I would not be speaking the truth if I were to say that it was through reason that I had arrived at this point without killing myself.  Reason was at work, but there was something else at work too, something I can only call a consciousness of life.

There was also a force at work that had led me to focus my attention on one thing instead of another; it was this force that brought me out of my despairing situation, and it took a direction that is completely foreign to reason.

This force led me to focus my attention on the fact that like hundreds of other people of my class I was not the whole of humanity, and that I still did not know what the life of humanity was.

As I looked about the narrow circle of my peers I saw only people who did not understand the problem, people who understood it but drowned it their intoxication with life, people who understood it and put an end to life, and people who understood it but out of weakness continued to live a life of despair. That was all I could see.

I thought that this narrow circle of learned, wealthy, and idle people to which I belonged comprised the sum of mankind and that the millions who had lived and continued to live outside of this circle were animals, not people.

How strange and utterly incredible it seems to me now that in my reasoning I could have overlooked the life of humanity all around me,

that I could have fallen into such a ridiculous state of error as to think that my life and the life of a Solomon or a Schopenhauer was the true, normal life,

while the lives of millions of others were not worthy of consideration; but however strange it may seem to me now, such was the case at that time.

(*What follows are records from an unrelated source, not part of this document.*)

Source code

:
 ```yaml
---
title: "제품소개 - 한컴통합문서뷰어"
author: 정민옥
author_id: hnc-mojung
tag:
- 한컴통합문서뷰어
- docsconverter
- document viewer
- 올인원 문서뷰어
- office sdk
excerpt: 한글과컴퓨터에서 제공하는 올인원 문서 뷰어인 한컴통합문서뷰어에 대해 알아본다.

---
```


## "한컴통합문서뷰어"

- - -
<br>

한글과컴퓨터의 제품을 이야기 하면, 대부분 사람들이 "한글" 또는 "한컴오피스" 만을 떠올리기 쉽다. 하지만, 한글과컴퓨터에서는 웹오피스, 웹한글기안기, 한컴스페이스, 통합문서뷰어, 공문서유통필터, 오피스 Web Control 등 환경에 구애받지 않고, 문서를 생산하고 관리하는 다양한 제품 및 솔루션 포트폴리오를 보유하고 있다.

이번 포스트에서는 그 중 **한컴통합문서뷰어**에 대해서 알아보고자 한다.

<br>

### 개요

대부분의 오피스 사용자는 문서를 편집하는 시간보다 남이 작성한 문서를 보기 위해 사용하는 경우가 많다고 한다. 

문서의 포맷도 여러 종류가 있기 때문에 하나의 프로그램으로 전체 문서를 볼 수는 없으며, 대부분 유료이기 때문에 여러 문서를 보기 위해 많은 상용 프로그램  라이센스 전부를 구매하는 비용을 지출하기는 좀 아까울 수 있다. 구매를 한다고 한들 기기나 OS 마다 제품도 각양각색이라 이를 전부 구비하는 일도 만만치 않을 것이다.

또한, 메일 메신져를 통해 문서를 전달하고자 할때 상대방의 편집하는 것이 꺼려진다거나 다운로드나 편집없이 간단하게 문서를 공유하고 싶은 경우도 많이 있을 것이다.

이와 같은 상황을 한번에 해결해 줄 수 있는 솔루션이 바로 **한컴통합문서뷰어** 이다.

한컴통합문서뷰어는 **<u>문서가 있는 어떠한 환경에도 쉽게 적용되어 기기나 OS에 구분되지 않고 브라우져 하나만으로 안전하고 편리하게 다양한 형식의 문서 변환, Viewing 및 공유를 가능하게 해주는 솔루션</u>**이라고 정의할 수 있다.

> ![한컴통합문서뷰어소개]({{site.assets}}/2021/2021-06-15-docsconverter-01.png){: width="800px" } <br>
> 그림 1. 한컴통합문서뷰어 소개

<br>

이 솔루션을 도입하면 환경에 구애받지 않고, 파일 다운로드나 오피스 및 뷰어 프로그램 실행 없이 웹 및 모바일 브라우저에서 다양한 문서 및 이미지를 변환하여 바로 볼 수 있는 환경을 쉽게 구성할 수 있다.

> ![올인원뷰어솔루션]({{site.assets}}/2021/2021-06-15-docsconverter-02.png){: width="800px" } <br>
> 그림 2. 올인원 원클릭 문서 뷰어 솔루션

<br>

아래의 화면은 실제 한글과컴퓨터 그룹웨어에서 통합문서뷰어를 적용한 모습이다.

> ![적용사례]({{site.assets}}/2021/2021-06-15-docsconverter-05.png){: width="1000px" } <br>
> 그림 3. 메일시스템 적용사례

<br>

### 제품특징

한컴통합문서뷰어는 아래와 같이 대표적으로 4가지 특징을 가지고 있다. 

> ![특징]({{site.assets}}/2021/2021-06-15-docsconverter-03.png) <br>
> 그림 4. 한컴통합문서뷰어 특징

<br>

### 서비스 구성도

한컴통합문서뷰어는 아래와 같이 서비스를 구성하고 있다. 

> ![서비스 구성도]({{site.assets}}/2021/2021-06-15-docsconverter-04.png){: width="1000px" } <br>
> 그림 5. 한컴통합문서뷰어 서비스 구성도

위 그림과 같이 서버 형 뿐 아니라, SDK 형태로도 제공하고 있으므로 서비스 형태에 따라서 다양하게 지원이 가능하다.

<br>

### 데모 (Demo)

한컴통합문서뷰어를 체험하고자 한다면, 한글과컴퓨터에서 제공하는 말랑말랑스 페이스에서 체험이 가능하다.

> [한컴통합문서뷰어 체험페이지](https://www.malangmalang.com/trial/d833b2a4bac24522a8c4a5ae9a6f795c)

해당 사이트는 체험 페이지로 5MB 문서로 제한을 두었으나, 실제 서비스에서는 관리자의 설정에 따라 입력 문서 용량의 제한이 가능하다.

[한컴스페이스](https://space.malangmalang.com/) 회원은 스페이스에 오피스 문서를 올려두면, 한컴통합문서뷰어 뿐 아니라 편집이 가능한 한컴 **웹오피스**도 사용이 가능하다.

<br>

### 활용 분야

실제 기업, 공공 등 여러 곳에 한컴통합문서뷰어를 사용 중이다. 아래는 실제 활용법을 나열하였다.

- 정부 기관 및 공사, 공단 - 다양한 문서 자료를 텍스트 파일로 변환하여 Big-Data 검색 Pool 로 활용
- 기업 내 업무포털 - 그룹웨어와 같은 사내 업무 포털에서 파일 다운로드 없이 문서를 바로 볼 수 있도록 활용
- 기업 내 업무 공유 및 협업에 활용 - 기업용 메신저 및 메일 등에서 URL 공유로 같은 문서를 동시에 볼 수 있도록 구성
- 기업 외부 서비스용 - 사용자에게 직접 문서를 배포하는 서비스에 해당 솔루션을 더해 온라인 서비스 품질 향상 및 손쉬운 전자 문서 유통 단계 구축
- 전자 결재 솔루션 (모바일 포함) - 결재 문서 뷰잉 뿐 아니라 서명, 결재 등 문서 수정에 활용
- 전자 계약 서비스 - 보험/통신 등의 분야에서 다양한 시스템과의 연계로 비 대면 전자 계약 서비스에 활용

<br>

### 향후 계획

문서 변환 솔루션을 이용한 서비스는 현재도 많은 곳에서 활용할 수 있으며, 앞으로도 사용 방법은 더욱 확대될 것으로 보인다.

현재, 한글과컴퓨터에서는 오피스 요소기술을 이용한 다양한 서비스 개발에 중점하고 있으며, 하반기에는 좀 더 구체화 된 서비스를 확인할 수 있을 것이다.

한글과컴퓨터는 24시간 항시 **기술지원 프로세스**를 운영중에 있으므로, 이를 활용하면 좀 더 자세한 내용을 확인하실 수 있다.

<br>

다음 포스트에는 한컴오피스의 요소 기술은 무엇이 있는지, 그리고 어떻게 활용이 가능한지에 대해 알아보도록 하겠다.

Led astray by intellectual pride, I thought there could be no doubt that along with Solomon and Schopenhauer, I had posed the question so precisely, so truthfully, that there were no two ways about it; I thought there could be no doubt that all these millions were among those who had never penetrated the depths of the question.

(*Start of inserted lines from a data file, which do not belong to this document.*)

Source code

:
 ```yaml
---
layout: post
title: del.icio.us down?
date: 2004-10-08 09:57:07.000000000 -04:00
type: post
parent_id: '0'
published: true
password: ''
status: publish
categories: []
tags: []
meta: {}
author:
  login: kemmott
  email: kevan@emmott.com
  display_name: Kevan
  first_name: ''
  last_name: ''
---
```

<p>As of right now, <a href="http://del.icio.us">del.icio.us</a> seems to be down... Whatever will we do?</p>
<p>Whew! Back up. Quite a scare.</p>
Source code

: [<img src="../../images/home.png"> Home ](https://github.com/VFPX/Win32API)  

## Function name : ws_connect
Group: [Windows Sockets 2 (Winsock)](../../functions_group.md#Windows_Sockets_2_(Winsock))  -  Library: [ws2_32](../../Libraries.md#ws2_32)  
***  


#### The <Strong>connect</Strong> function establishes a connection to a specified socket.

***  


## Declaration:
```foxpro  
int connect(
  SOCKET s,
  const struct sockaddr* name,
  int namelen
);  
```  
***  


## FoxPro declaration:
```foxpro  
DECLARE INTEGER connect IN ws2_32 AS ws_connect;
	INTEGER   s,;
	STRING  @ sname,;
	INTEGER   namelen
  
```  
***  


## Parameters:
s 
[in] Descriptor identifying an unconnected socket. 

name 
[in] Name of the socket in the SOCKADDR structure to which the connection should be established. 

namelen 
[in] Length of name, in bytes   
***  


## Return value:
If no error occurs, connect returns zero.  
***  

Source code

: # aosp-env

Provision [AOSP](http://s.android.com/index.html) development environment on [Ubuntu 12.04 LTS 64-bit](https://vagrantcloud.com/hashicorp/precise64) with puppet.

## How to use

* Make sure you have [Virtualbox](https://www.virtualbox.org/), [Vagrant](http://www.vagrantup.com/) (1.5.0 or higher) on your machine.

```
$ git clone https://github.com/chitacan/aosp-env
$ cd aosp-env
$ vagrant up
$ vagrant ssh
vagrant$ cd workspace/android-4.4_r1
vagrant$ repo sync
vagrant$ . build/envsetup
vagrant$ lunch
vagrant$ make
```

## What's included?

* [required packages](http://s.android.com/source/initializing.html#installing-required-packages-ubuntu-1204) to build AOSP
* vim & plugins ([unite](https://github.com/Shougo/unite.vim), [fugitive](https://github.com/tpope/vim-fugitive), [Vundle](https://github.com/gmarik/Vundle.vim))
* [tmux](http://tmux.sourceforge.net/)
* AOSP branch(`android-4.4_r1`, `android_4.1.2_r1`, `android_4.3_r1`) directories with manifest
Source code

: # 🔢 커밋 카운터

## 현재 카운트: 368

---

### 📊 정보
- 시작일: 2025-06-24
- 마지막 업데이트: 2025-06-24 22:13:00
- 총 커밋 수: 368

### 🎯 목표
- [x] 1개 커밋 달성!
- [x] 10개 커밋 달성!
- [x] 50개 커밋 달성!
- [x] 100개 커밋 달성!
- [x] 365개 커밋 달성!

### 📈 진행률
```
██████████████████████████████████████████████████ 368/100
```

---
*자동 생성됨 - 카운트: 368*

As I searched for the meaning of my life it never once occurred to me to ask: "What sort of meaning do the millions in the world who have lived and who now live ascribe to their lives?"

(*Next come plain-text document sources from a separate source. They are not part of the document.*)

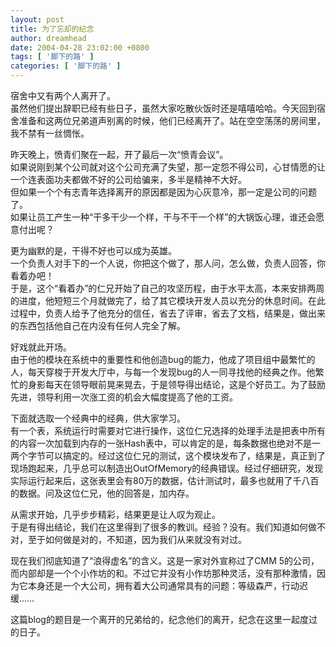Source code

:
 ```yaml
---
layout: post
title: 为了忘却的纪念
author: dreamhead
date: 2004-04-28 23:02:00 +0800
tags: [ '脚下的路' ]
categories: [ '脚下的路' ]
---
```


宿舍中又有两个人离开了。  
虽然他们提出辞职已经有些日子，虽然大家吃散伙饭时还是嘻嘻哈哈。今天回到宿舍准备和这两位兄弟道声别离的时候，他们已经离开了。站在空空荡荡的房间里，我不禁有一丝惆怅。

昨天晚上，愤青们聚在一起，开了最后一次“愤青会议”。  
如果说刚到某个公司就对这个公司充满了失望，那一定怨不得公司，心甘情愿的让一个连表面功夫都做不好的公司给骗来，多半是精神不大好。  
但如果一个个有志青年选择离开的原因都是因为心灰意冷，那一定是公司的问题了。  
如果让员工产生一种“干多干少一个样，干与不干一个样”的大锅饭心理，谁还会愿意付出呢？

更为幽默的是，干得不好也可以成为英雄。  
一个负责人对手下的一个人说，你把这个做了，那人问，怎么做，负责人回答，你看着办吧！  
于是，这个“看着办”的仁兄开始了自己的攻坚历程，由于水平太高，本来安排两周的进度，他短短三个月就做完了，给了其它模块开发人员以充分的休息时间。在此过程中，负责人给予了他充分的信任，省去了评审，省去了文档，结果是，做出来的东西包括他自己在内没有任何人完全了解。

好戏就此开场。  
由于他的模块在系统中的重要性和他创造bug的能力，他成了项目组中最繁忙的人，每天穿梭于开发大厅中，与每一个发现bug的人一同寻找他的经典之作。他繁忙的身影每天在领导眼前晃来晃去，于是领导得出结论，这是个好员工。为了鼓励先进，领导利用一次涨工资的机会大幅度提高了他的工资。

下面就选取一个经典中的经典，供大家学习。  
有一个表，系统运行时需要对它进行操作，这位仁兄选择的处理手法是把表中所有的内容一次加载到内存的一张Hash表中，可以肯定的是，每条数据也绝对不是一两个字节可以搞定的。经过这位仁兄的测试，这个模块发布了，结果是，真正到了现场跑起来，几乎总可以制造出OutOfMemory的经典错误。经过仔细研究，发现实际运行起来后，这张表里会有80万的数据，估计测试时，最多也就用了千八百的数据。问及这位仁兄，他的回答是，加内存。

从需求开始，几乎步步精彩，结果更是让人叹为观止。  
于是有得出结论，我们在这里得到了很多的教训。经验？没有。我们知道如何做不对，至于如何做是对的，不知道，因为我们从来就没有对过。

现在我们彻底知道了“浪得虚名”的含义。这是一家对外宣称过了CMM 5的公司，而内部却是一个个小作坊的和。不过它并没有小作坊那种灵活，没有那种激情，因为它本身还是一个大公司，拥有着大公司通常具有的问题：等级森严，行动迟缓……

这篇blog的题目是一个离开的兄弟给的，纪念他们的离开，纪念在这里一起度过的日子。


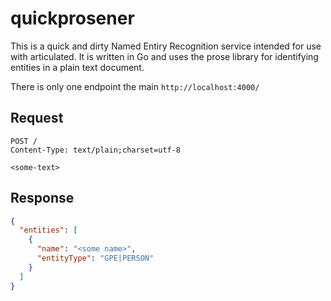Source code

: quickprosener
=============

This is a quick and dirty Named Entiry Recognition service intended for use with articulated.
It is written in Go and uses the prose library for identifying entities in a plain text document.

There is only one endpoint the main `http://localhost:4000/`

## Request
```http
POST /
Content-Type: text/plain;charset=utf-8

<some-text>
```

## Response

```json
{
  "entities": [
    {
      "name": "<some name>",
      "entityType": "GPE|PERSON"
    }
  ]
}
```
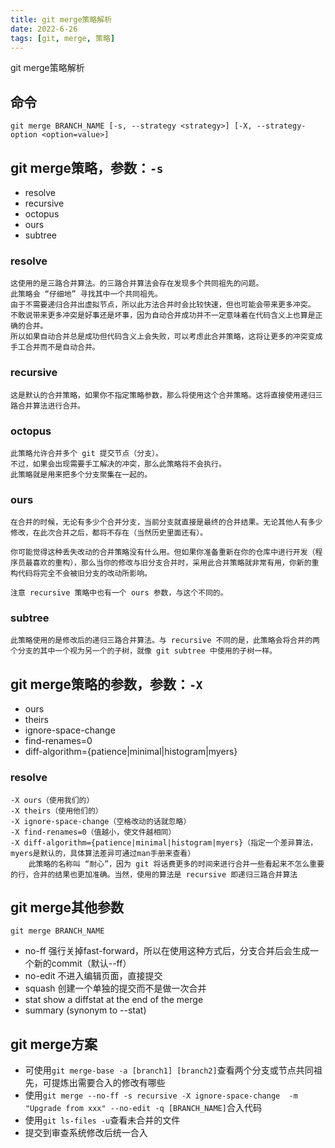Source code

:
 ```yaml
---
title: git merge策略解析
date: 2022-6-26
tags: [git, merge, 策略]
---
```


git merge策略解析

<!--more-->

## 命令
``git merge BRANCH_NAME [-s, --strategy <strategy>] [-X, --strategy-option <option=value>]``

## git merge策略，参数：``-s``

- resolve
- recursive
- octopus
- ours
- subtree

### resolve

```
这使用的是三路合并算法。的三路合并算法会存在发现多个共同祖先的问题。
此策略会 “仔细地” 寻找其中一个共同祖先。
由于不需要递归合并出虚拟节点，所以此方法合并时会比较快速，但也可能会带来更多冲突。
不敢说带来更多冲突是好事还是坏事，因为自动合并成功并不一定意味着在代码含义上也算是正确的合并。
所以如果自动合并总是成功但代码含义上会失败，可以考虑此合并策略，这将让更多的冲突变成手工合并而不是自动合并。
```

### recursive

```
这是默认的合并策略，如果你不指定策略参数，那么将使用这个合并策略。这将直接使用递归三路合并算法进行合并。
```

### octopus

```
此策略允许合并多个 git 提交节点（分支）。
不过，如果会出现需要手工解决的冲突，那么此策略将不会执行。
此策略就是用来把多个分支聚集在一起的。
```

### ours

```
在合并的时候，无论有多少个合并分支，当前分支就直接是最终的合并结果。无论其他人有多少修改，在此次合并之后，都将不存在（当然历史里面还有）。

你可能觉得这种丢失改动的合并策略没有什么用。但如果你准备重新在你的仓库中进行开发（程序员最喜欢的重构），那么当你的修改与旧分支合并时，采用此合并策略就非常有用，你新的重构代码将完全不会被旧分支的改动所影响。

注意 recursive 策略中也有一个 ours 参数，与这个不同的。
```

### subtree

```
此策略使用的是修改后的递归三路合并算法。与 recursive 不同的是，此策略会将合并的两个分支的其中一个视为另一个的子树，就像 git subtree 中使用的子树一样。
```

## git merge策略的参数，参数：``-X``

- ours
- theirs
- ignore-space-change
- find-renames=0
- diff-algorithm={patience|minimal|histogram|myers}

### resolve

```
-X ours（使用我们的）
-X theirs（使用他们的）
-X ignore-space-change（空格改动的话就忽略）
-X find-renames=0（值越小，使文件越相同）
-X diff-algorithm={patience|minimal|histogram|myers}（指定一个差异算法，myers是默认的，具体算法差异可通过man手册来查看）
    此策略的名称叫 “耐心”，因为 git 将话费更多的时间来进行合并一些看起来不怎么重要的行，合并的结果也更加准确。当然，使用的算法是 recursive 即递归三路合并算法
```

## git merge其他参数

``git merge BRANCH_NAME``

- no-ff               强行关掉fast-forward，所以在使用这种方式后，分支合并后会生成一个新的commit（默认--ff）
- no-edit             不进入编辑页面，直接提交
- squash              创建一个单独的提交而不是做一次合并
- stat                show a diffstat at the end of the merge
- summary             (synonym to --stat)


## git merge方案

- 可使用``git merge-base -a [branch1] [branch2]``查看两个分支或节点共同祖先，可提炼出需要合入的修改有哪些
- 使用``git merge --no-ff -s recursive -X ignore-space-change  -m "Upgrade from xxx" --no-edit -q [BRANCH_NAME]``合入代码
- 使用``git ls-files -u``查看未合并的文件
- 提交到审查系统修改后统一合入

For a long time I lived in this state of madness which, if not in word then in deed, is especially pronounced among the most liberal and most learned of men.

I do not know whether it was due to the strange sort of instinctive love I had for the working people that I was compelled to understand them and to see that they are not as stupid as we think; or whether it was my sincere conviction that I knew nothing better to do than to hang myself that led me to realize this:

if I wanted to live and to understand the meaning of life, I had to seek this meaning not among those who have lost it and want to destroy themselves

but among the millions of people, living and dead, who created life and took upon themselves the burden of their lives as well as our own.

So I looked around at the huge masses of simple people, living and dead, who were neither learned nor wealthy, and I saw something quite different:

I saw that all of these millions of people who have lived and still live did not fall into my category, with only a few rare exceptions.

I could not regard them as people who did not understand the question because they themselves put the question with unusual clarity and answered it.

Nor could I regard them as Epicureans, since their lives are marked more by deprivation and suffering than by pleasure.

And even less could I regard them as people who carried on a meaningless life in an irrational manner, since they could explain every act of their lives, even death itself.

And they looked upon killing oneself as the greatest of evils.

It turned out that all of humanity had some kind of knowledge of the meaning of life which I had overlooked and held in contempt.

It followed that rational knowledge does not give meaning to life, that it excludes life; the meaning that millions of people give to life is based on some kind of knowledge that is despised and considered false.

As presented by the learned and the wise, rational knowledge denies the meaning of life, but the huge masses of people acknowledge meaning through an irrational knowledge.

And this irrational knowledge is faith, the one thing that I could not accept:

This involves the God who is both one and three, the creation in six days, devils, angels and everything else that I could not accept without taking leave of my senses.

My position was terrible:

I knew that I could find nothing in the way of rational knowledge except a denial of life; and in faith I could find nothing except a denial of reason, and this was even more impossible than a denial of life.

According to rational knowledge, it followed that life is evil, and people know it:

They do not have to live, yet they have lived and they do live, just as I myself had lived, even though I had known for a long time that life is meaningless and evil.

According to faith, it followed that in order to understand the meaning of life I would have to turn away from reason, the very thing for which meaning was necessary.